**AIM OF THE EXERCISE**
Lines with the word "enumerate" are the ones wanted. Copy each of them from the entries below.

**SUPPLIED DATA**
|---|

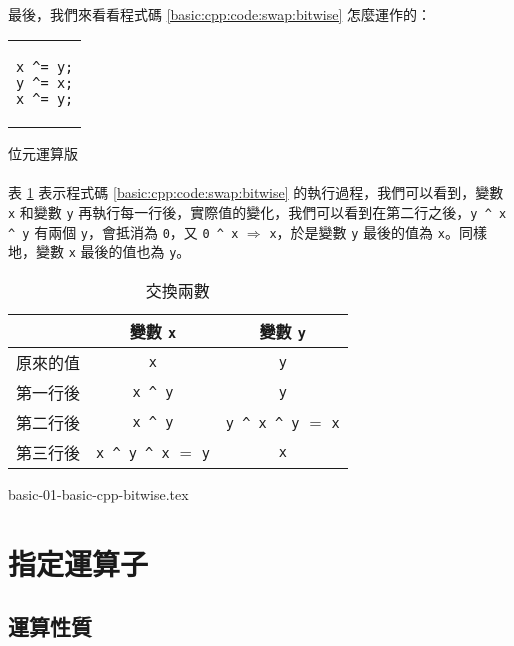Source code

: \documentclass[12pt,a4paper,oneside]{report}
\begin{document}
\begin{CJK}{UTF8}{bkai}
\paragraph{}最後，我們來看看程式碼 \ref{basic:cpp:code:swap:bitwise} 怎麼運作的：

\begin{code}[h!]
\centering
\begin{tabular}{c}
\begin{lstlisting}
x ^= y;
y ^= x;
x ^= y;
\end{lstlisting}
\end{tabular}
\caption{位元運算版}
\label{basic:cpp:code:swap:bitwise}
\end{code}

\paragraph{}表 \ref{basic:cpp:table:swap:bitwise} 表示程式碼 \ref{basic:cpp:code:swap:bitwise} 的執行過程，我們可以看到，變數 \lstinline!x! 和變數 \lstinline!y! 再執行每一行後，實際值的變化，我們可以看到在第二行之後，\lstinline!y ^ x ^ y! 有兩個 \lstinline!y!，會抵消為 \lstinline!0!，又 \lstinline!0 ^ x! $\Rightarrow$ \lstinline!x!，於是變數 \lstinline!y! 最後的值為 \lstinline!x!。同樣地，變數 \lstinline!x! 最後的值也為 \lstinline!y!。

\begin{table}[h!]
\centering
\begin{tabular}{c|c|c}
 & 變數 \lstinline!x! & 變數 \lstinline!y!\\
\hline\hline
原來的值 & \lstinline!x! & \lstinline!y! \\
\hline
第一行後 & \lstinline!x ^ y! & \lstinline!y! \\
\hline
第二行後 & \lstinline!x ^ y! & \lstinline!y ^ x ^ y! $=$ \lstinline!x!\\
\hline
第三行後 & \lstinline!x ^ y ^ x! $=$ \lstinline!y! & \lstinline!x!\\
\end{tabular}
\caption{交換兩數}
\label{basic:cpp:table:swap:bitwise}
\end{table}

\label{basic:cpp:problem:bitwise}
{basic-01-basic-cpp-bitwise.tex}

\section{指定運算子}
\subsection{運算性質}


\end{CJK}
\end{document}
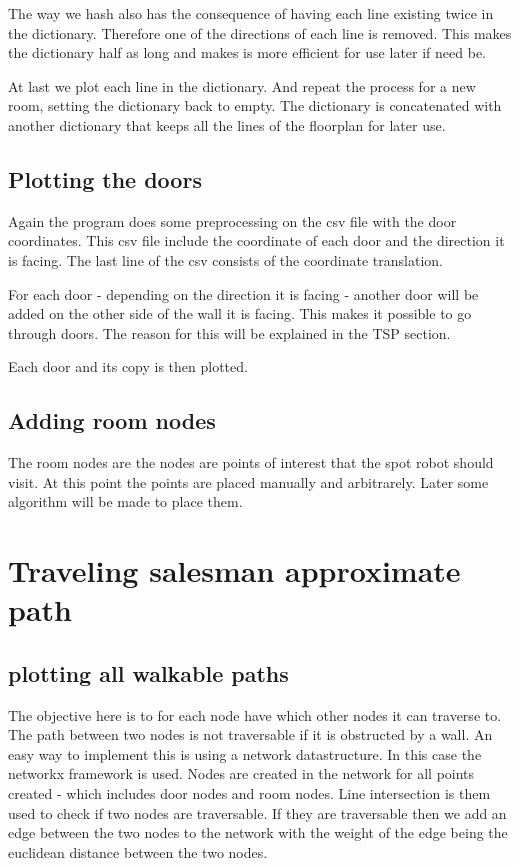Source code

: The way we hash also has the consequence of having each line existing twice in the dictionary. Therefore one of the directions of each line is removed. This makes the dictionary half as long and makes is more efficient for use later if need be.

At last we plot each line in the dictionary.
And repeat the process for a new room, setting the dictionary back to empty. The dictionary is concatenated with another dictionary that keeps all the lines of the floorplan for later use.


\subsection{Plotting the doors}
Again the program does some preprocessing on the csv file with the door coordinates. This csv file include the coordinate of each door and the direction it is facing. The last line of the csv consists of the coordinate translation.

For each door - depending on the direction it is facing - another door will be added on the other side of the wall it is facing. This makes it possible to go through doors. The reason for this will be explained in the TSP section.

Each door and its copy is then plotted.

\subsection{Adding room nodes}
The room nodes are the nodes are points of interest that the spot robot should visit. At this point the points are placed manually and arbitrarely. Later some algorithm will be made to place them.

\section{Traveling salesman approximate path}
\subsection{plotting all walkable paths}
The objective here is to for each node have which other nodes it can traverse to. The path between two nodes is not traversable if it is obstructed by a wall. 
An easy way to implement this is using a network datastructure. In this case the networkx framework is used. Nodes are created in the network for all points created - which includes door nodes and room nodes. 
Line intersection is them used to check if two nodes are traversable.
If they are traversable then we add an edge between the two nodes to the network with the weight of the edge being the euclidean distance between the two nodes.


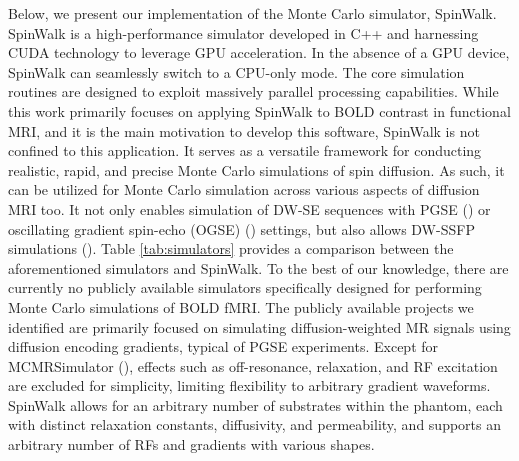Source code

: Below, we present our implementation of the Monte Carlo simulator, SpinWalk. SpinWalk is a high-performance simulator developed in C++ and harnessing CUDA technology to leverage GPU acceleration. In the absence of a GPU device, SpinWalk can seamlessly switch to a CPU-only mode. The core simulation routines are designed to exploit massively parallel processing capabilities. While this work primarily focuses on applying SpinWalk to BOLD contrast in functional MRI, and it is the main motivation to develop this software, SpinWalk is not confined to this application. It serves as a versatile framework for conducting realistic, rapid, and precise Monte Carlo simulations of spin diffusion. As such, it can be utilized for Monte Carlo simulation across various aspects of diffusion MRI too. It not only enables simulation of DW-SE sequences with PGSE (\cite{stejskal1965spin}) or oscillating gradient spin-echo (OGSE) (\cite{does2003oscillating}) settings, but also allows DW-SSFP simulations (\cite{mcnab2010steady}). Table \ref{tab:simulators} provides a comparison between the aforementioned simulators and SpinWalk. To the best of our knowledge, there are currently no publicly available simulators specifically designed for performing Monte Carlo simulations of BOLD fMRI. The publicly available projects we identified are primarily focused on simulating diffusion-weighted MR signals using diffusion encoding gradients, typical of PGSE experiments. Except for MCMRSimulator (\cite{cottaar_2023_10067194}), effects such as off-resonance, relaxation, and RF excitation are excluded for simplicity, limiting flexibility to arbitrary gradient waveforms. SpinWalk allows for an arbitrary number of substrates within the phantom, each with distinct relaxation constants, diffusivity, and permeability, and supports an arbitrary number of RFs and gradients with various shapes.


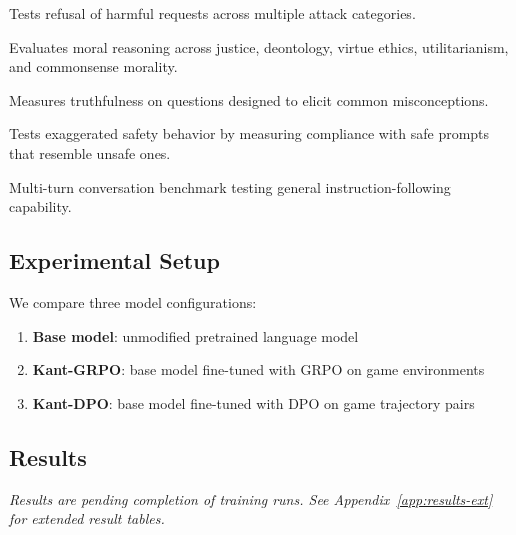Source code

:\begin{description}[nosep]
    \item[HarmBench~\citep{mazeika2024harmbench}.] Tests refusal of harmful
        requests across multiple attack categories.
    \item[ETHICS~\citep{hendrycks2021ethics}.] Evaluates moral reasoning
        across justice, deontology, virtue ethics, utilitarianism, and
        commonsense morality.
    \item[TruthfulQA~\citep{lin2022truthfulqa}.] Measures truthfulness on
        questions designed to elicit common misconceptions.
    \item[XSTest~\citep{rottger2024xstest}.] Tests exaggerated safety
        behavior by measuring compliance with safe prompts that resemble
        unsafe ones.
    \item[MT-Bench~\citep{zheng2023judging}.] Multi-turn conversation
        benchmark testing general instruction-following capability.
\end{description}


\subsection{Experimental Setup}
\label{sec:safety-setup}

We compare three model configurations:

\begin{enumerate}[nosep]
    \item \textbf{Base model}: unmodified pretrained language model
    \item \textbf{Kant-GRPO}: base model fine-tuned with GRPO on game environments
    \item \textbf{Kant-DPO}: base model fine-tuned with DPO on game trajectory pairs
\end{enumerate}


\subsection{Results}
\label{sec:safety-results}


\textit{Results are pending completion of training runs. See
Appendix~\ref{app:results-ext} for extended result tables.}
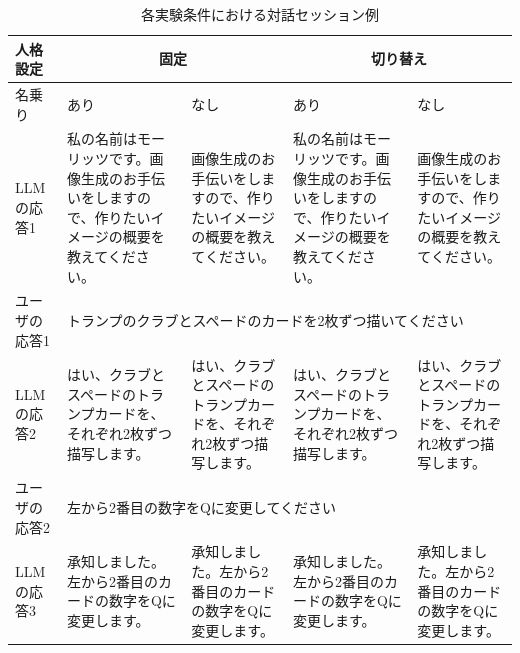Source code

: \documentclass[10pt,twocolumn]{jsarticle}
\begin{document}
\begin{table}[htbp]
    \centering
    \caption{各実験条件における対話セッション例}
    \label{tab:dialogue_example_factors}
    \renewcommand{\arraystretch}{1.2}
    \scriptsize
    
    \begin{tabularx}{\textwidth}{lXXXX}
        \hline
        \multicolumn{1}{l}{人格設定} & \multicolumn{2}{c}{固定} & \multicolumn{2}{c}{切り替え} \\
        \hline
        \multicolumn{1}{l}{名乗り} & あり & なし & あり & なし \\
        \hline
        
        LLMの応答1 & 
        私の名前はモーリッツです。画像生成のお手伝いをしますので、作りたいイメージの概要を教えてください。
        & 画像生成のお手伝いをしますので、作りたいイメージの概要を教えてください。
        & 
        私の名前はモーリッツです。画像生成のお手伝いをしますので、作りたいイメージの概要を教えてください。
        & 
        画像生成のお手伝いをしますので、作りたいイメージの概要を教えてください。
         \\
        \hline
        
        ユーザの応答1 & \multicolumn{4}{l}{トランプのクラブとスペードのカードを2枚ずつ描いてください
        } \\
        \hline
        
        LLMの応答2 & 
        はい、クラブとスペードのトランプカードを、それぞれ2枚ずつ描写します。
        & 
        はい、クラブとスペードのトランプカードを、それぞれ2枚ずつ描写します。
        & 
        はい、クラブとスペードのトランプカードを、それぞれ2枚ずつ描写します。
        & 
        はい、クラブとスペードのトランプカードを、それぞれ2枚ずつ描写します。
         \\
        \hline
        
        ユーザの応答2 & \multicolumn{4}{l}{左から2番目の数字をQに変更してください
        } \\
        \hline
        
        LLMの応答3 & 
        承知しました。左から2番目のカードの数字をQに変更します。
        & 
        承知しました。左から2番目のカードの数字をQに変更します。
        & 
        承知しました。左から2番目のカードの数字をQに変更します。
        & 
        承知しました。左から2番目のカードの数字をQに変更します。
         \\
        \hline
        

\end{tabularx}
\end{table}
\end{document}
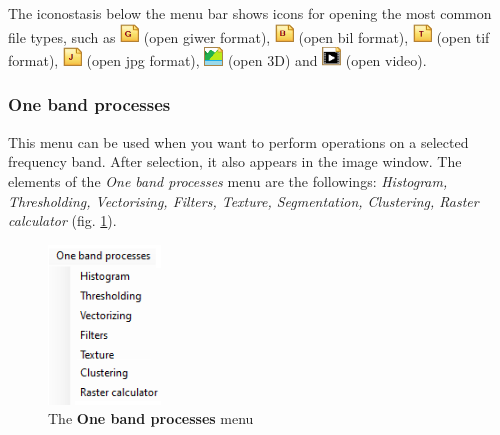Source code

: \documentclass[a4paper,12pt]{article}
\begin{document}
The iconostasis below the menu bar shows icons for opening the most common file types, such as \includegraphics [width = 0.5cm] {opengiwer.png} (open giwer format), \includegraphics [width = 0.5cm] {openbil.png} (open bil format), \includegraphics [width = 0.5cm] {opentif.png} (open tif format), \includegraphics [width = 0.5cm] {openjpg.png} (open jpg format), \includegraphics [width = 0.5cm ] {3d.png} (open 3D) and \includegraphics [width = 0.5cm] {openvideo.png} (open video). 


\subsubsection{One band processes}

This menu can be used when you want to perform operations on a selected frequency band. After selection, it also appears in the image window.
The elements of the \textit {One band processes} menu are the followings: \textit {Histogram, Thresholding, Vectorising, Filters, Texture, Segmentation, Clustering, Raster calculator} (fig. \ref {fig:onebandmenu}). 

\begin{figure}
	\centering
	\includegraphics[width=3cm]{onebandmenu.png}
	\caption{The \textbf{One band processes} menu}
	\label{fig:onebandmenu}
\end{figure}
\end{document}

|---|

**EXPECTED OUTPUT**
\begin{enumerate}[nosep]
\end{enumerate}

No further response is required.